Regardless of whether it is on the client or server side, WSE always decrypts the SecurityInputFilter implementation message because symmetric encryption requires an encryption key derived from the public key. You need to create a method that SecurityInputFilter can call to get the symmetric key, and then you can use the key and algorithm information contained in EncryptedData to help you find the correct shared key and encryption algorithm. This method must be implemented in a class derived from Microsoft.Web.Services.Security.IDecryptionKeyProvider. In my example, the Decryptionkeyprovider.getdecryptionkey method returns a symmetric key, as follows:
Public decryptionkey Getdecryptionkey (String Encalgorithmuri,
KeyInfo KeyInfo)
{
Recreate the same 16 bytes used to represent the 128-bit key
SymmetricAlgorithm mysymalg = new TripleDESCryptoServiceProvider ();
Mysymalg.key = keybytes;
MYSYMALG.IV = ivbytes;
Re-create a symmetric encryption key
DecryptionKey MyKey = new Symmetricdecryptionkey (MYSYMALG);
return MyKey;
}
Even if they are not used in my approach, WSE will pass the URI of the KeyInfo element and the cryptographic algorithm to this method, deciding which shared key or encryption algorithm to use to generate the symmetric key
In order for SecurityInputFilter to access the Getdecryptionkey method, the following configuration information must be added to the application's configuration file (that is, the app.config file)
<configuration>
...
<microsoft.web.services>
<security>
<decryptionkeyprovider
Type= "MyClient Assembly.decryptionkeyprovider,
Myclientassembly "/>
</security>
The Type property cannot have any excessive spaces or any line wrapping. They only contain the content above to enhance readability, which can also be modified using the WSE Setup tool. Once the Decryptionkeyprovider class is added to the client and WSE security support is configured, WSE will automatically intercept the encrypted data, and a 2-time development platform for standards-based Web Services allows you to programmatically program the client.

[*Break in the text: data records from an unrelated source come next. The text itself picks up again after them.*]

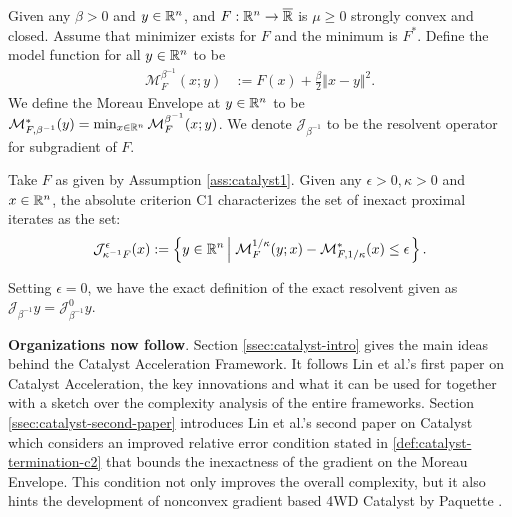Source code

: \documentclass[12pt]{article}
\begin{document}
    \begin{assumption}\label{ass:catalyst1}
        Given any $\beta > 0$ and $y \in \mathbb R^n$, and $F: \mathbb R^n\rightarrow \overline {\mathbb R}$ is $\mu \ge 0$ strongly convex and closed. 
        Assume that minimizer exists for $F$ and the minimum is $F^*$. 
        Define the model function for all $y\in \mathbb R^n$ to be 
        \begin{align*}
            \mathcal M^{\beta^{-1}}_F(x; y) &:= 
            F(x) + \frac{\beta}{2}\Vert x - y\Vert^2.
        \end{align*}
        We define the Moreau Envelope at $y \in \mathbb R^n$ to be $\mathcal M^*_{F,\beta^{-1}}(y) = \min_{x\in \mathbb R^n} \mathcal M_F^{\beta^{-1}}(x; y)$. 
        We denote $\mathcal J_{\beta^{-1}}$ to be the resolvent operator for subgradient of $F$. 
    \end{assumption}
    \begin{definition}\label{def:catalyst-termination-c1}
        Take $F$ as given by Assumption \ref{ass:catalyst1}.
        Given any $\epsilon > 0, \kappa > 0$ and $x \in \mathbb R^n$, the absolute criterion C1 characterizes the set of inexact proximal iterates as the set: 
        \begin{align*}
            \mathcal J_{\kappa^{-1} F}^\epsilon (x) := 
            \left\lbrace
                y \in \mathbb R^n \left | \; 
                        \mathcal M^{1/\kappa}_F (y; x) - 
                        \mathcal M^*_{F, 1/\kappa}(x) \le \epsilon
                \right.
            \right\rbrace. 
        \end{align*}
    \end{definition}
    \begin{remark}
        Setting $\epsilon = 0$, we have the exact definition of the exact resolvent given as $\mathcal J_{\beta^{-1}}y = \mathcal J^0_{\beta^{-1}}y$. 
    \end{remark}
    \textbf{Organizations now follow}. 
    Section \ref{ssec:catalyst-intro} gives the main ideas behind the Catalyst Acceleration Framework. 
    It follows Lin et al.'s first paper \cite{lin_universal_2015} on Catalyst Acceleration, the key innovations and what it can be used for together with a sketch over the complexity analysis of the entire frameworks. 
    Section \ref{ssec:catalyst-second-paper} introduces Lin et al.'s second paper \cite{lin_catalyst_2018} on Catalyst which considers an improved relative error condition stated in \ref{def:catalyst-termination-c2} that bounds the inexactness of the gradient on the Moreau Envelope. 
    This condition not only improves the overall complexity, but it also hints the development of nonconvex gradient based 4WD Catalyst by Paquette \cite{paquette_catalyst_2018}. 
    
\end{document}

Use the X.509 certificate to encrypt the SOAP message
As I mentioned earlier, asymmetric operations have a certain cost. When transferring large amounts of data, in terms of performance, using asymmetric algorithms to encrypt the data will appear impractical, WSE on this issue, implemented a pseudo-asymmetric encryption (Pseudo-asymmetric encryption). Compared to asymmetric encrypted packets, WSE uses an asymmetric algorithm and a public backup of the X.509 certificate to encrypt the symmetric key, which is actually used to encrypt the message. When the message is received, SecurityInputFilter gets the private key associated with the X.509 certificate, decrypts the symmetric key, and decrypts the message body with the decrypted key. In order for this example to work properly, a X.509 certificate from a trusted certificate (which supports encryption) must appear in the personal certificate closet of the current user account on the client machine, and the private key of the certificate must also appear in the account of the local machine in the server that is responsible for the Web service. In addition, a certificate in the CA certificate chain must appear in the client's trusted storage room so that WSE knows that it can trust the X.509 certificate that is accepted.
The content source of this page is from Internet, which doesn't represent Alibaba Cloud's opinion;
products and services mentioned on that page don't have any relationship with Alibaba Cloud. If the
content of the page makes you feel confusing, please write us an email, we will handle the problem
within 5 days after receiving your email.
If you find any instances of plagiarism from the community, please send an email to:
info-contact@alibabacloud.com
and provide relevant evidence. A staff member will contact you within 5 working days.